NGINX: Ignoring Certain URL Parameters for Cache Purposes

cachenginx

So say my NGINX cache key looks like this:

uwsgi_cache_key $scheme$host$request_method$request_uri;

… and that's mostly what I want. I want NGINX to make a cache key based on the entire URL, including the querystring. So that

https://example.com/?a=1&b=1

and

https://example.com/?a=1&b=2

… are separate pages, cached separately.

However, say that there are other parameters — c and d — that I don't want to affect the cache key. In other words, I want


Case 1

https://example.com/

and

https://example.com/?c=1

and

https://example.com/?c=2

and

https://example.com/?c=1&d=2

… to return the same page from the cache.


Case 2

And I want

https://example.com/?a=1

and

https://example.com/?a=1&d=2

and

https://example.com/?a=1&c=1&d=3

… to return the same page from the cache, which is different from the page in case 1.


I'm looking for a way to construct the uwsgi_cache_key so that it can account for these cases. I don't want to do it through redirects.

The number of parameters that I want to ignore when constructing the key — c and d, in this example — is limited; the number of number or parameters that I don't want to ignore is not.

How would you go about doing this? (Yes, this is mostly about fbclid and utm_* and their cousins.)


UPDATE:

Here is a rewrite of @tero-kilkanen's solution with map, in cases where fbclid and launcher are the undesired parameters.

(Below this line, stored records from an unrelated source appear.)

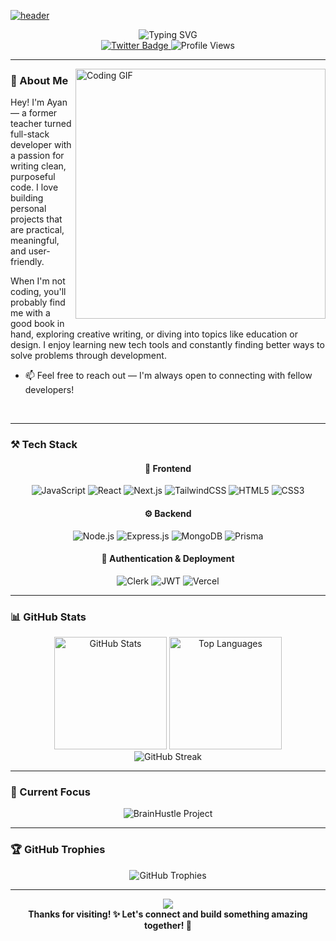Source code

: [![header](https://capsule-render.vercel.app/api?type=waving&color=gradient&height=300&section=header&text=Hey%20There!%20I'm%20Ayan&fontSize=70&fontAlignY=40&animation=fadeIn)](https://github.com/ayaneey)

<div align="center">
  <img src="https://readme-typing-svg.herokuapp.com?font=Fira+Code&size=22&duration=3000&pause=1000&color=6366F1&center=true&vCenter=true&width=500&lines=Full+Stack+Developer+%F0%9F%92%BB;Passionate+About+Exciting+Projects+%F0%9F%9A%80;Building+Educational+Apps+%F0%9F%8E%93;Learning+Something+New+Every+Day+%E2%9C%A8" alt="Typing SVG" />
</div>

<div align="center">
  <a href="https://twitter.com/ayan_ahmed021/">
    <img src="https://img.shields.io/badge/Twitter-%231DA1F2.svg?style=for-the-badge&logo=Twitter&logoColor=white" alt="Twitter Badge"/>
  </a>
  <img src="https://komarev.com/ghpvc/?username=ayaneey&style=for-the-badge&color=blueviolet" alt="Profile Views"/>
</div>

---

<img align="right" alt="Coding GIF" width="400" src="https://media.giphy.com/media/SWoSkN6DxTszqIKEqv/giphy.gif">

### 🧠 About Me

Hey! I'm Ayan — a former teacher turned full-stack developer with a passion for writing clean, purposeful code. I love building personal projects that are practical, meaningful, and user-friendly.

When I'm not coding, you'll probably find me with a good book in hand, exploring creative writing, or diving into topics like education or design. I enjoy learning new tech tools and constantly finding better ways to solve problems through development.

- 📫 Feel free to reach out — I'm always open to connecting with fellow developers!

<br clear="both">

---

### ⚒️ Tech Stack

<div align="center">

#### 🎨 Frontend
![JavaScript](https://img.shields.io/badge/JavaScript-F7DF1E?style=for-the-badge&logo=javascript&logoColor=black)
![React](https://img.shields.io/badge/React-20232A?style=for-the-badge&logo=react&logoColor=61DAFB)
![Next.js](https://img.shields.io/badge/Next.js-000?style=for-the-badge&logo=nextdotjs&logoColor=white)
![TailwindCSS](https://img.shields.io/badge/Tailwind_CSS-38B2AC?style=for-the-badge&logo=tailwind-css&logoColor=white)
![HTML5](https://img.shields.io/badge/HTML5-E34F26?style=for-the-badge&logo=html5&logoColor=white)
![CSS3](https://img.shields.io/badge/CSS3-1572B6?style=for-the-badge&logo=css3&logoColor=white)

#### ⚙️ Backend
![Node.js](https://img.shields.io/badge/Node.js-43853D?style=for-the-badge&logo=node.js&logoColor=white)
![Express.js](https://img.shields.io/badge/Express.js-000000?style=for-the-badge&logo=express&logoColor=white)
![MongoDB](https://img.shields.io/badge/MongoDB-4EA94B?style=for-the-badge&logo=mongodb&logoColor=white)
![Prisma](https://img.shields.io/badge/Prisma-3982CE?style=for-the-badge&logo=Prisma&logoColor=white)

#### 🔐 Authentication & Deployment
![Clerk](https://img.shields.io/badge/Clerk-6C47FF?style=for-the-badge&logo=clerk&logoColor=white)
![JWT](https://img.shields.io/badge/JWT-000000?style=for-the-badge&logo=JSON%20web%20tokens&logoColor=white)
![Vercel](https://img.shields.io/badge/Vercel-000000?style=for-the-badge&logo=vercel&logoColor=white)

</div>

---

### 📊 GitHub Stats

<div align="center">
  <img src="https://github-readme-stats.vercel.app/api?username=ayaneey&show_icons=true&theme=radical&hide_border=true&count_private=true" alt="GitHub Stats" height="180em"/>
  <img src="https://github-readme-stats.vercel.app/api/top-langs/?username=ayaneey&layout=compact&theme=radical&hide_border=true" alt="Top Languages" height="180em"/>
</div>

<div align="center">
  <img src="https://github-readme-streak-stats.herokuapp.com/?user=ayaneey&theme=radical&hide_border=true" alt="GitHub Streak" />
</div>

---

### 🎯 Current Focus

<div align="center">
  <img src="https://github-readme-stats.vercel.app/api/pin/?username=ayaneey&repo=BrainHustle&theme=radical&hide_border=true" alt="BrainHustle Project" />
</div>

---

### 🏆 GitHub Trophies

<div align="center">
  <img src="https://github-profile-trophy.vercel.app/?username=ayaneey&theme=radical&no-frame=true&no-bg=false&margin-w=4&row=1" alt="GitHub Trophies" />
</div>

---

<div align="center">
  <img src="https://capsule-render.vercel.app/api?type=waving&color=gradient&height=100&section=footer&animation=fadeIn"/>
</div>

<div align="center">
  <b>Thanks for visiting! ✨ Let's connect and build something amazing together! 🚀</b>
</div>
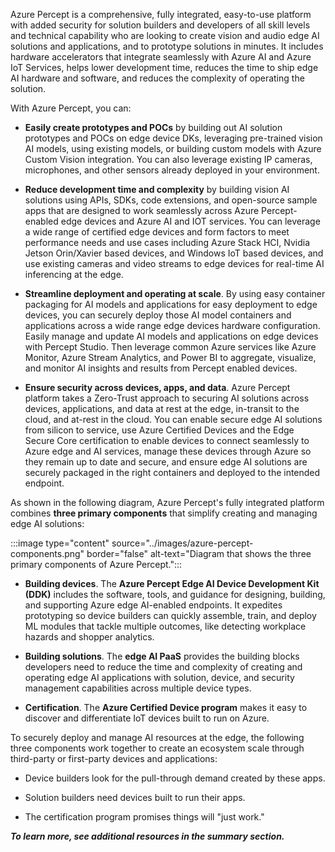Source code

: Azure Percept is a comprehensive, fully integrated, easy-to-use platform with added security for solution builders and developers of all skill levels and technical capability who are looking to create vision and audio edge AI solutions and applications, and to prototype solutions in minutes. It includes hardware accelerators that integrate seamlessly with Azure AI and Azure IoT Services, helps lower development time, reduces the time to ship edge AI hardware and software, and reduces the complexity of operating the solution. 

With Azure Percept, you can:

- **Easily create prototypes and POCs** by building out AI solution prototypes and POCs on edge device DKs, leveraging pre-trained vision AI models, using existing models, or building custom models with Azure Custom Vision integration. You can also leverage existing IP cameras, microphones, and other sensors already deployed in your environment.

- **Reduce development time and complexity** by building vision AI solutions using APIs, SDKs, code extensions, and open-source sample apps that are designed to work seamlessly across Azure Percept-enabled edge devices and Azure AI and IOT services. You can leverage a wide range of certified edge devices and form factors to meet performance needs and use cases including Azure Stack HCI, Nvidia Jetson Orin/Xavier based devices, and Windows IoT based devices, and use existing cameras and video streams to edge devices for real-time AI inferencing at the edge.

- **Streamline deployment and operating at scale**. By using easy container packaging for AI models and applications for easy deployment to edge devices, you can securely deploy those AI model containers and applications across a wide range edge devices hardware configuration. Easily manage and update AI models and applications on edge devices with Percept Studio. Then leverage common Azure services like Azure Monitor, Azure Stream Analytics, and Power BI to aggregate, visualize, and monitor AI insights and results from Percept enabled devices.

- **Ensure security across devices, apps, and data**. Azure Percept platform takes a Zero-Trust approach to securing AI solutions across devices, applications, and data at rest at the edge, in-transit to the cloud, and at-rest in the cloud. You can enable secure edge AI solutions from silicon to service, use Azure Certified Devices and the Edge Secure Core certification to enable devices to connect seamlessly to Azure edge and AI services, manage these devices through Azure so they remain up to date and secure, and ensure edge AI solutions are securely packaged in the right containers and deployed to the intended endpoint.

As shown in the following diagram, Azure Percept's fully integrated platform combines **three primary components** that simplify creating and managing edge AI solutions:  

:::image type="content" source="../images/azure-percept-components.png" border="false" alt-text="Diagram that shows the three primary components of Azure Percept.":::

- **Building devices**. The **Azure Percept Edge AI Device Development Kit (DDK)** includes the software, tools, and guidance for designing, building, and supporting Azure edge AI-enabled endpoints. It expedites prototyping so device builders can quickly assemble, train, and deploy ML modules that tackle multiple outcomes, like detecting workplace hazards and shopper analytics.

- **Building solutions**. The **edge AI PaaS** provides the building blocks developers need to reduce the time and complexity of creating and operating edge AI applications with solution, device, and security management capabilities across multiple device types.

- **Certification**. The **Azure Certified Device program** makes it easy to discover and differentiate IoT devices built to run on Azure.

To securely deploy and manage AI resources at the edge, the following three components work together to create an ecosystem scale through third-party or first-party devices and applications:

- Device builders look for the pull-through demand created by these apps. 

- Solution builders need devices built to run their apps. 

- The certification program promises things will "just work."

**_To learn more, see additional resources in the summary section._**
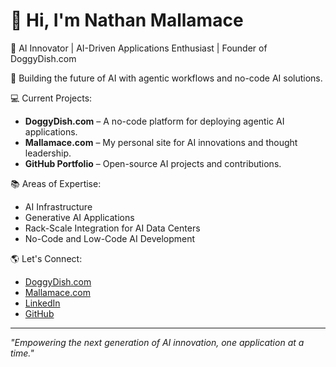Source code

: # 👋 Hi, I'm Nathan Mallamace

🎯 AI Innovator | AI-Driven Applications Enthusiast | Founder of DoggyDish.com

🚀 Building the future of AI with agentic workflows and no-code AI solutions.

💻 Current Projects:
- **DoggyDish.com** – A no-code platform for deploying agentic AI applications.
- **Mallamace.com** – My personal site for AI innovations and thought leadership.
- **GitHub Portfolio** – Open-source AI projects and contributions.

📚 Areas of Expertise:
- AI Infrastructure
- Generative AI Applications
- Rack-Scale Integration for AI Data Centers
- No-Code and Low-Code AI Development

🌎 Let's Connect:
- [DoggyDish.com](https://doggydish.com)
- [Mallamace.com](https://mallamace.com)
- [LinkedIn](https://linkedin.com/in/nmallamace)
- [GitHub](https://github.com/mallamace)

---

*"Empowering the next generation of AI innovation, one application at a time."*
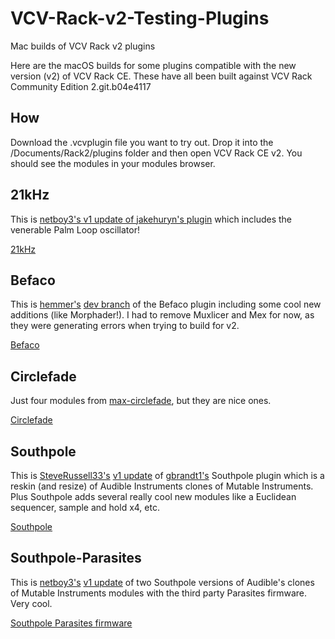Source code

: # VCV-Rack-v2-Testing-Plugins
Mac builds of VCV Rack v2 plugins

Here are the macOS builds for some plugins compatible with the new version (v2) of VCV Rack CE.
These have all been built against VCV Rack Community Edition 2.git.b04e4117

## How

Download the .vcvplugin file you want to try out. Drop it into the /Documents/Rack2/plugins folder and then open VCV Rack CE v2.
You should see the modules in your modules browser.

## 21kHz
This is [netboy3's v1 update of jakehuryn's plugin](https://github.com/netboy3/21kHz-rack-plugins) which includes the venerable Palm Loop oscillator!

[21kHz](https://github.com/flyingLowSounds/VCV-Rack-v2-Testing-Plugins/blob/main/21kHz-2.0.0-mac.vcvplugin)

## Befaco
This is [hemmer's](https://github.com/hemmer) [dev branch](https://github.com/hemmer/Befaco) of the Befaco plugin including some cool new additions (like Morphader!).
I had to remove Muxlicer and Mex for now, as they were generating errors when trying to build for v2.

[Befaco](https://github.com/flyingLowSounds/VCV-Rack-v2-Testing-Plugins/blob/main/Befaco-2.0.0-mac.vcvplugin)

## Circlefade
Just four modules from [max-circlefade](https://github.com/max-circlefade/Circlefade), but they are nice ones.

[Circlefade](https://github.com/flyingLowSounds/VCV-Rack-v2-Testing-Plugins/blob/main/Circlefade-2.0.0-mac.vcvplugin)

## Southpole
This is [SteveRussell33's](https://github.com/SteveRussell33) [v1 update](https://github.com/SteveRussell33/southpole-vcvrack) of [gbrandt1's](https://github.com/gbrandt1/southpole-vcvrack) Southpole plugin which is a reskin (and resize) of Audible Instruments clones of Mutable Instruments. Plus Southpole adds several really cool new modules like a Euclidean sequencer, sample and hold x4, etc.

[Southpole](https://github.com/flyingLowSounds/VCV-Rack-v2-Testing-Plugins/blob/main/southpole-2.0.0-mac.vcvplugin)

## Southpole-Parasites
This is [netboy3's](https://github.com/netboy3) [v1 update](https://github.com/netboy3/southpole-vcvrack-plugins/tree/v1-parasites) of two Southpole versions of Audible's clones of Mutable Instruments modules with the third party Parasites firmware. Very cool.

[Southpole Parasites firmware](https://github.com/flyingLowSounds/VCV-Rack-v2-Testing-Plugins/blob/main/Southpole-parasites-2.0.0-mac.vcvplugin)
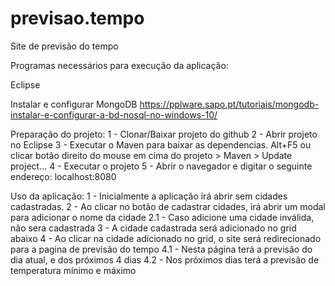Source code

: # previsao.tempo
Site de previsão do tempo

Programas necessários para execução da aplicação:

Eclipse

Instalar e configurar MongoDB
https://pplware.sapo.pt/tutoriais/mongodb-instalar-e-configurar-a-bd-nosql-no-windows-10/

Preparação do projeto:
1 - Clonar/Baixar projeto do github
2 - Abrir projeto no Eclipse
3 - Executar o Maven para baixar as dependencias. Alt+F5 
	ou clicar botão direito do mouse em cima do projeto > Maven > Update project...
4 - Executar o projeto
5 - Abrir o navegador e digitar o seguinte endereço: localhost:8080


Uso da aplicação:
1 - Inicialmente a aplicação irá abrir sem cidades cadastradas.
2 - Ao clicar no botão de cadastrar cidades, irá abrir um modal para adicionar o nome da cidade
	2.1 - Caso adicione uma cidade inválida, não sera cadastrada
3 - A cidade cadastrada será adicionado no grid abaixo
4 - Ao clicar na cidade adicionado no grid, o site será redirecionado para a pagina de previsão do tempo
	4.1 - Nesta página terá a previsão do dia atual, e dos próximos 4 dias
	4.2 - Nos próximos dias terá a previsão de temperatura mínimo e máximo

I don't know how much this slows down responses.

    map $args $cachestep1 {
        default $args;
        ~^(fbclid=[^&]*&?)(.*)$             $2;
        ~^([^&]*)(&fbclid=[^&]*)(&?.*)$     $1$3;
    }

    map $cachestep1 $cacheargs {
        default $cachestep1;
        ~^(launcher=[^&]*&?)(.*)$             $2;
        ~^([^&]*)(&launcher=[^&]*)(&?.*)$     $1$3;
    }

Best Answer

I haven't tested an approach like this, but I think it could work:

map $args $cacheargs {
    ~^(.*)a=.+&(.*)$ $1$2;
}

map $cacheargs $cacheargs1 {
    ~^(.*)b=.+&(.*)$ $1$2;
}

uwsgi_cache_key $scheme$host$request_method$uri$cacheargs1;

First map removes a=.+ from $args and records it to $cacheargs.

Second map removes b=.+ from $cacheargsand records it to$cacheargs1`.

Then $cacheargs1 is used as part of the cache key.

Original answer below.


You can use:

uwsgi_cache_key $scheme$host$request_method$uri$arg_a$arg_b;

This means that the cache key is built using normalized URI (without query arguments), and query arguments a and b.